Several years ago, when I was the Director of the Learning Resource Program at the School of Extended Education at St. Mary’s College of California, I developed a college-level writing rubric. I am certain that I used some other rubrics in my massive collection to inform my composition of this one, so it wasn’t entirely my creation, and I am even more certain that several of my good-thinking SEED colleagues had input into its creation as well. At some point in my travels, I likely used the rubric in a workshop or at a conference, and I must have put it “out there” electronically as well. In some way, some 7-8 years later, this little pup seems to have found a digital home – the website of Bakersfield College. (Click HERE to see it if you’re interested. )
What’s interesting to me is that in the last year, I’ve been contacted by four people — people I do not know — who have tracked down that rubric online (and subsequently tracked me down too) and have wanted to use it. One wanted to put it in a book she’s writing for college students, one wanted to use it as part of a writing course she’s developing, one wanted to use it as part of a research project to support the writing skill development of mechanical engineers, and one wanted to place a link to it on her university’s writing center website. In addition to these folks and the faculty at Bakersfield College, who are also apparently using it, it’s entirely possible that other folks are using it too. (And, frankly, is totally ok with me that they’ve not asked for permission because I doubt that I can take full credit for it anyway!)

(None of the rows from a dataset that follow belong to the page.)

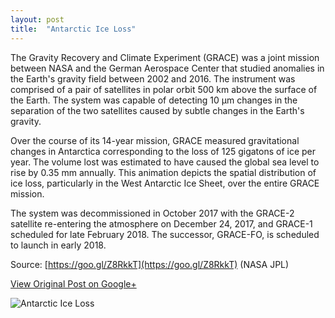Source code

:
 ```yaml
---
layout: post
title:  "Antarctic Ice Loss"
---
```


The Gravity Recovery and Climate Experiment (GRACE) was a joint mission between NASA and the German Aerospace Center that studied anomalies in the Earth's gravity field between 2002 and 2016. The instrument was comprised of a pair of satellites in polar orbit 500 km above the surface of the Earth. The system was capable of detecting 10 µm changes in the separation of the two satellites caused by subtle changes in the Earth's gravity.

Over the course of its 14-year mission, GRACE measured gravitational changes in Antarctica corresponding to the loss of 125 gigatons of ice per year. The volume lost was estimated to have caused the global sea level to rise by 0.35 mm annually. This animation depicts the spatial distribution of ice loss, particularly in the West Antarctic Ice Sheet, over the entire GRACE mission.

The system was decommissioned in October 2017 with the GRACE-2 satellite re-entering the atmosphere on December 24, 2017, and GRACE-1 scheduled for late February 2018. The successor, GRACE-FO, is scheduled to launch in early 2018.

Source: [https://goo.gl/Z8RkkT](https://goo.gl/Z8RkkT) (NASA JPL)

[View Original Post on Google+](https://plus.google.com/+ColinSullender/posts/GSoDo8SjQA4)

![Antarctic Ice Loss](/assets/img/2018-02-18-Antarctic-Ice-Loss.gif)
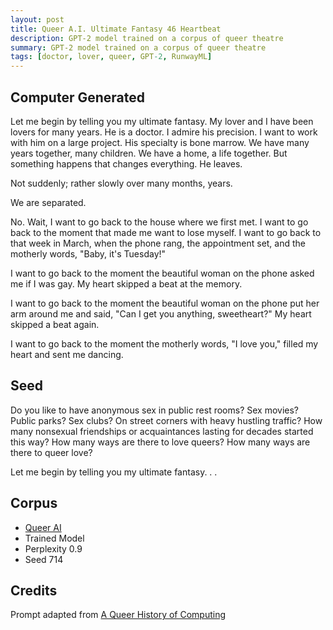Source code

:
 ```yaml
---
layout: post
title: Queer A.I. Ultimate Fantasy 46 Heartbeat
description: GPT-2 model trained on a corpus of queer theatre
summary: GPT-2 model trained on a corpus of queer theatre
tags: [doctor, lover, queer, GPT-2, RunwayML]
---
```


## Computer Generated

Let me begin by telling you my ultimate fantasy. My lover and I have been lovers for many years. He is a doctor. I admire his precision. I want to work with him on a large project. His specialty is bone marrow. We have many years together, many children. We have a home, a life together. But something happens that changes everything. He leaves.

Not suddenly; rather slowly over many months, years.

We are separated.

No. Wait, I want to go back to the house where we first met. I want to go back to the moment that made me want to lose myself. I want to go back to that week in March, when the phone rang, the appointment set, and the motherly words, "Baby, it's Tuesday!"

I want to go back to the moment the beautiful woman on the phone asked me if I was gay. My heart skipped a beat at the memory.

I want to go back to the moment the beautiful woman on the phone put her arm around me and said, "Can I get you anything, sweetheart?" My heart skipped a beat again.

I want to go back to the moment the motherly words, "I love you," filled my heart and sent me dancing.


## Seed

Do you like to have anonymous sex in public rest rooms? Sex movies? Public parks? Sex clubs? On street corners with heavy hustling traffic? How many nonsexual friendships or acquaintances lasting for decades started this way? How many ways are there to love queers? How many ways are there to queer love?

Let me begin by telling you my ultimate fantasy. . .

## Corpus

- [Queer AI](/queerai)
- Trained Model
- Perplexity 0.9
- Seed 714

## Credits

Prompt adapted from [A Queer History of Computing](https://rhizome.org/editorial/2013/feb/19/queer-computing-1/)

I have given my permission to these four, of course, because hey — why not share it? I mean, I also brought it with me to Marylhurst and it informed the university writing rubric that we use here now. My take on these things is simple: if it’s useful toward supporting learning — which all good rubrics should be — then by all means, use it! Be my guest!
But man! That old rubric of mine has been around the block, and apparently, continues to go to interesting places. And I am so happy for it. I only wish it could take me along on its journeys. If I could track its trail, and forge new ones with it, that would be really cool.
But instead I’ll act like the mama bird pushing her baby out of the nest. Fly, rubric, fly. Fly far, far away from home. Go to interesting places; see amazing things; do good work; support and help others. But please, as you continue on these trails — old and new — please, do so only in the name of learning.